# Please Help...I don't even know where to start in my business



## jaimielyn (Jul 4, 2011)

Hello I am Jaimie, I am looking to get into the tshirt business. I have been doing lots of research and I am brain dead!  I know I want to do heat press (vinyls, rhinestones). I am a little confused on what equipments I need. I know I will need a program so that I can create/personalize also. Any help that you can give me will be much appreciated. I don't have anything yet but would like to start with the neccessaties to start a good business, then possibly move to bigger and better things. Please help!!!


----------



## BML Builder (Jul 8, 2008)

Well you haven't really said much about what you really want to be able to do in your business. Do you want to create and print or cut transfers? Do you just want to buy the transfers and put them on shirts? 

If you want to just buy the transfers and put them on shirts, you will need the shirts, a heat press, and a good supplier of the kind of transfers you want to sell. 

If you want to create the transfers and put them on shirts, you will need a good software that will allow you to create the kind of transfers you want to sell, a good cutter and/or printer, a heat press, transfer paper/tape/rhinestone/transfer material/etc., and shirts. 

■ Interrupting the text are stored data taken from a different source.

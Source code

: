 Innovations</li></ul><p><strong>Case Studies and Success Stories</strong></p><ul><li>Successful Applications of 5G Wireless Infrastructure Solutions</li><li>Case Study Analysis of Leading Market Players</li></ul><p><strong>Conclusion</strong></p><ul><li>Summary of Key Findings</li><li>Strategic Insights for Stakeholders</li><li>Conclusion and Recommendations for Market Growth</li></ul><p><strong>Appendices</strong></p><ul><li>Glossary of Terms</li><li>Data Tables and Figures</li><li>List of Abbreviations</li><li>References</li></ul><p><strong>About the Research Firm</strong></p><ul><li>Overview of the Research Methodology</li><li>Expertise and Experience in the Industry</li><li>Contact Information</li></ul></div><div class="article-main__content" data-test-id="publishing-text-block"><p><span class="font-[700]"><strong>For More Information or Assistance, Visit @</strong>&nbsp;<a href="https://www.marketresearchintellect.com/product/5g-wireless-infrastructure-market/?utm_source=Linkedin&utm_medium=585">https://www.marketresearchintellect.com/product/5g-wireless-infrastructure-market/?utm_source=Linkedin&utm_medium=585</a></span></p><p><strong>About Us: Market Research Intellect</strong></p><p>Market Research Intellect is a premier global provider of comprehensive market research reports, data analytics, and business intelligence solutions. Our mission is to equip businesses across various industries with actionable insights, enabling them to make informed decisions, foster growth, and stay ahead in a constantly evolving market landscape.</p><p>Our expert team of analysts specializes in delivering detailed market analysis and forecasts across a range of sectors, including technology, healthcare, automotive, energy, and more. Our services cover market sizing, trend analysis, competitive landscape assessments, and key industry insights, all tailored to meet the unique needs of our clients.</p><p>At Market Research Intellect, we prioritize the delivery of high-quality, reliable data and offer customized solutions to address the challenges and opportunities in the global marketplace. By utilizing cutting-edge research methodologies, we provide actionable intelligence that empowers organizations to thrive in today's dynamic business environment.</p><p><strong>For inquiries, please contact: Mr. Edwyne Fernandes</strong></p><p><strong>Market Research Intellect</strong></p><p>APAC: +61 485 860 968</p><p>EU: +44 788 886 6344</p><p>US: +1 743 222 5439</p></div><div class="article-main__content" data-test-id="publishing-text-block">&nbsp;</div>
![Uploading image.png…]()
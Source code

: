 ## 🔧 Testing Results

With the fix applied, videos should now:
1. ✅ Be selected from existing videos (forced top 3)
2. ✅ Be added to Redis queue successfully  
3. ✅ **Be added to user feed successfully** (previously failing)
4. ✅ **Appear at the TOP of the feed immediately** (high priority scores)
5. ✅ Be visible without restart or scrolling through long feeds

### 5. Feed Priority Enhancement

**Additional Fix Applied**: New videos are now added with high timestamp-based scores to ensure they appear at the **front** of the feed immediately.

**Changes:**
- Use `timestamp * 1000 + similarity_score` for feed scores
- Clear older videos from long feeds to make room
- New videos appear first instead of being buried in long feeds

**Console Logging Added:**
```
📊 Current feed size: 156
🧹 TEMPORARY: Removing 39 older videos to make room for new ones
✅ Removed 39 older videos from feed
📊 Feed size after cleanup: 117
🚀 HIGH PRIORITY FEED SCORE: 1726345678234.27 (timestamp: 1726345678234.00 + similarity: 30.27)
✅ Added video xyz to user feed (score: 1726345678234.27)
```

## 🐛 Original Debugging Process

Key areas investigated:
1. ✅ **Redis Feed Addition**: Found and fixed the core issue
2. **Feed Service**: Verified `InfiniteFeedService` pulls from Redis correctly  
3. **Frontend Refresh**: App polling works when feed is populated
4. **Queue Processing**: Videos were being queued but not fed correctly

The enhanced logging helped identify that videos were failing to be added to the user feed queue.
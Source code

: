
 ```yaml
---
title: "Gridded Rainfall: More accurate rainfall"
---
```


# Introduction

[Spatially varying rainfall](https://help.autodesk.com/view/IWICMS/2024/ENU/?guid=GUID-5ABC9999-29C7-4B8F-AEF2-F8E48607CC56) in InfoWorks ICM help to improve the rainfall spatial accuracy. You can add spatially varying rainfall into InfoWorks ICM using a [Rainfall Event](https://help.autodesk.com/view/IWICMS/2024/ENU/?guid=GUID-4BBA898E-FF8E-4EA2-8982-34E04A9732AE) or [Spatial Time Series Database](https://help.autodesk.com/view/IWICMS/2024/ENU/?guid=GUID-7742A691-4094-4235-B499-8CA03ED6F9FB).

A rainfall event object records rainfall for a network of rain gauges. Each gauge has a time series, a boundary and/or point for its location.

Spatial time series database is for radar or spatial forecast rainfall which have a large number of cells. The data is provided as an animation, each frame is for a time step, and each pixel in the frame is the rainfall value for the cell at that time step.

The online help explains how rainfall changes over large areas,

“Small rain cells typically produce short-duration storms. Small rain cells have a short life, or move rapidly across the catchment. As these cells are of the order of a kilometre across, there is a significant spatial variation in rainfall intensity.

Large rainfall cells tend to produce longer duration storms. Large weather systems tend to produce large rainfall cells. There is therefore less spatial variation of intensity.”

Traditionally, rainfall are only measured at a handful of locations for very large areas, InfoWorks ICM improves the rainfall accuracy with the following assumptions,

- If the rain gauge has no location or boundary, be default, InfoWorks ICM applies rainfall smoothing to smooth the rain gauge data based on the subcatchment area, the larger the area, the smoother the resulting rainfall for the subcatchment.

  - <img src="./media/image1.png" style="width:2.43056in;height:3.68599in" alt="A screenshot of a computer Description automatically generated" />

So what do you really want to do to get started? How much money do you have or can you get to get started? How much time do you have to learn the processes and programs? It all depends on what or at least how much of the work do you want to do or do you want someone else to do most of the work and you just put the stuff together and sell it??!! In other words, we need more info from you to let you know what you need to get started!!


----------



## jaimielyn (Jul 4, 2011)

im sorry, i want to create tranfers, sale transfers and put them on shirts as well as vinyl the same way. I am not saying I won't buy some transfers in the beginning, until I get going good. My goal is to create custom with a program but I know it will take me a little time to learn and play with a program. I know I probably cant afford a machine that creates and puts the rhinestones on the template, but would like to in the far future! I am assuming I will have to put the stones on the template by hand after the printer makes the template. Is there anyway I can get started with everything I need and supplies for around $5000? Let me know if this gives you enough info?
thanks


----------



## BML Builder (Jul 8, 2008)

Yes, you can probably get a pretty good start up with the $5000. You will need a heat press whichever way you want to go. Then if you are wanting to make the templates and transfers you will also need a rhinestone software, a cutter, template material, transfer tape, a brush to brush your stones into the template and of course rhinestones. There are lots of software and cutters out there. Several companies even have a whole start up kits with the software, cutter, template materials, transfer tape, brush and rhinestones. 

It really depends on how you want to go about your start up. One great place to start looking is at this thread. http://www.t-shirtforums.com/rhinestone-decoration/t95228.html It lists most of the software that is currently out there and a lot of these companies offer start up kits. 

Your heat presses will cost you anywhere from about $250 to $1500 depending on the size and manufacturer. Your cutter could run about the same or more. The software runs about $50 to $2000. Then your rhinestones could cost the most depending on what type and how many sizes and colors you want to start with. I think most people use the Korean stones because they are really the middle of the road. The chinese stones or the acrylic stones are going to be the low end and then there are the Swarovski and machine cut stones (Preciosa, Bella, etc) that are the high end.


----------



## jaimielyn (Jul 4, 2011)

thank you very much... i don't know anything about the sizing on rhinestones. what are the most used sizes? what about doing vinyl transfers as well? does the above machines you mentioned do the vinyl?


----------



## tee09 (Oct 30, 2009)

IMO you can get equipment/supplies for 5000 bucks.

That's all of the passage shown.